**The task**: Tell how many lines in the data below hold the string "devops"; give nothing but the number.

**Data under study**:

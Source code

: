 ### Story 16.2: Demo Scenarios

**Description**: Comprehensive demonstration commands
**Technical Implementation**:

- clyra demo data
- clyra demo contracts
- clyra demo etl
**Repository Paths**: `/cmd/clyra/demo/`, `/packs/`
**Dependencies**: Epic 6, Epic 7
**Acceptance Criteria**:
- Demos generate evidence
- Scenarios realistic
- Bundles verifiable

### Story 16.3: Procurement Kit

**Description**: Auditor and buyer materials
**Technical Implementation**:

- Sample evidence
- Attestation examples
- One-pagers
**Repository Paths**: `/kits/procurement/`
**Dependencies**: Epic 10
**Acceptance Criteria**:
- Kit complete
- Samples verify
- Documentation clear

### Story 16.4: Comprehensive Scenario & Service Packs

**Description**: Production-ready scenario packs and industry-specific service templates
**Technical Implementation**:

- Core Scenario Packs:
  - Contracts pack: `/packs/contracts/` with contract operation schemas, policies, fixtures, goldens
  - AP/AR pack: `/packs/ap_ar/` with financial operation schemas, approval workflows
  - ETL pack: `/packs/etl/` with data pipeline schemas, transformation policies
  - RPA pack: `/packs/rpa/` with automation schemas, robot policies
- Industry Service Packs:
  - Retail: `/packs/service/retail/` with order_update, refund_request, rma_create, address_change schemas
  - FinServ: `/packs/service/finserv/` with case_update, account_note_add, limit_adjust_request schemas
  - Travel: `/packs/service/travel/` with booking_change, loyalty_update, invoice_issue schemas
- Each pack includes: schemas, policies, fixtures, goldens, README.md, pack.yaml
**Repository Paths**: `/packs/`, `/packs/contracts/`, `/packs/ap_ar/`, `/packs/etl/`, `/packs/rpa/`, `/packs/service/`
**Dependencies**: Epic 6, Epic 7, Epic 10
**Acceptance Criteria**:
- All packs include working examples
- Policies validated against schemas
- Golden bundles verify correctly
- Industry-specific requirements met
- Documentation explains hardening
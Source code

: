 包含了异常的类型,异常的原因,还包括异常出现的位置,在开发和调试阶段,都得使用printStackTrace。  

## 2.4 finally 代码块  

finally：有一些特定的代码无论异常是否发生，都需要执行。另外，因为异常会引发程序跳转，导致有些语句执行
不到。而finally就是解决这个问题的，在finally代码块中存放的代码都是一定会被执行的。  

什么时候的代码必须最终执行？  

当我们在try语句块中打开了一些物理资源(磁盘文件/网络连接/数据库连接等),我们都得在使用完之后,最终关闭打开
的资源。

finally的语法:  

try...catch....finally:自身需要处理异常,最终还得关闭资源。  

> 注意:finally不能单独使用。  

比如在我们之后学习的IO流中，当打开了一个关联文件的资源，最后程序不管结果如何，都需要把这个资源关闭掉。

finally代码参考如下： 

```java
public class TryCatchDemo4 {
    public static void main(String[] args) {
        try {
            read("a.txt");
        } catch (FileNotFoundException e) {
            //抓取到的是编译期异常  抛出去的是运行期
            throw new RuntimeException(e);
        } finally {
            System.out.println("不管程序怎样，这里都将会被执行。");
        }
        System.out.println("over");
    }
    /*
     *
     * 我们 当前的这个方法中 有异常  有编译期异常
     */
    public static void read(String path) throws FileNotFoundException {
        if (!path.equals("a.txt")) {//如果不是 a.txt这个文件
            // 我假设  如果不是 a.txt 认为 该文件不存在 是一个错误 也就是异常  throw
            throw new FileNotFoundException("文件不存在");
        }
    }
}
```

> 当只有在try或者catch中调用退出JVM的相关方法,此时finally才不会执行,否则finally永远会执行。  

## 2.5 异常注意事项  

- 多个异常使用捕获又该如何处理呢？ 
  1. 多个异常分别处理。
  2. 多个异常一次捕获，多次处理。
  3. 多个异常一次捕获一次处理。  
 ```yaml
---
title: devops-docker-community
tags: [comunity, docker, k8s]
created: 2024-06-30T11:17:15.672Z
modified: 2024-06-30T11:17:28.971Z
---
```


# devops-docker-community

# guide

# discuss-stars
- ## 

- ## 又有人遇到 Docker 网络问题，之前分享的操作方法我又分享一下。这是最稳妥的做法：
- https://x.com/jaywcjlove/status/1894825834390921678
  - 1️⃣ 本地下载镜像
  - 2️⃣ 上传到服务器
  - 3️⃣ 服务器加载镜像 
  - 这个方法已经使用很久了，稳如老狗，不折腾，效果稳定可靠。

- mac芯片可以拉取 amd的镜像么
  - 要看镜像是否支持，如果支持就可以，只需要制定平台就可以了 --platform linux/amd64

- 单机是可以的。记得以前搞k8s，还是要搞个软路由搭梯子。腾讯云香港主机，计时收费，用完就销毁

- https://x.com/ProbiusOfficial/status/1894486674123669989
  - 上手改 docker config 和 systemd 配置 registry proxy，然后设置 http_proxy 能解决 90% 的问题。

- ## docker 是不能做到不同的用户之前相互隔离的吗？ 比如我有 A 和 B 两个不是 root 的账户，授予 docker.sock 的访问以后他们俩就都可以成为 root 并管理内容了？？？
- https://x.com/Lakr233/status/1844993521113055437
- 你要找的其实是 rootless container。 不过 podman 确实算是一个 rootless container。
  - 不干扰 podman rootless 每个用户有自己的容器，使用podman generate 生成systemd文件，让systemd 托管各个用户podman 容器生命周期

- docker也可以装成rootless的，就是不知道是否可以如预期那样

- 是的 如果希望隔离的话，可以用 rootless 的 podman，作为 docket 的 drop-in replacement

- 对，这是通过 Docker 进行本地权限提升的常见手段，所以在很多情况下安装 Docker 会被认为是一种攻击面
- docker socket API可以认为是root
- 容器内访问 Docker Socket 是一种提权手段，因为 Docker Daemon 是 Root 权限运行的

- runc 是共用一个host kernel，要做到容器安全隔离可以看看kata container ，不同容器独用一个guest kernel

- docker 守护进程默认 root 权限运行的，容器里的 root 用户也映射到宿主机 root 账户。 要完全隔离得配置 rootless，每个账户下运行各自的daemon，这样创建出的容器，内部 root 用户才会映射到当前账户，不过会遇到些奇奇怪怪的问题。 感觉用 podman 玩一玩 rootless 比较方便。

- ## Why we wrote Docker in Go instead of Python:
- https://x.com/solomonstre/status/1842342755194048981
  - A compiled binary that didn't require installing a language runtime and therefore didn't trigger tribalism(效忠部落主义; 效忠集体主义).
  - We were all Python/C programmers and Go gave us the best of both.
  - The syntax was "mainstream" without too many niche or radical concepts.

**Task result**: 2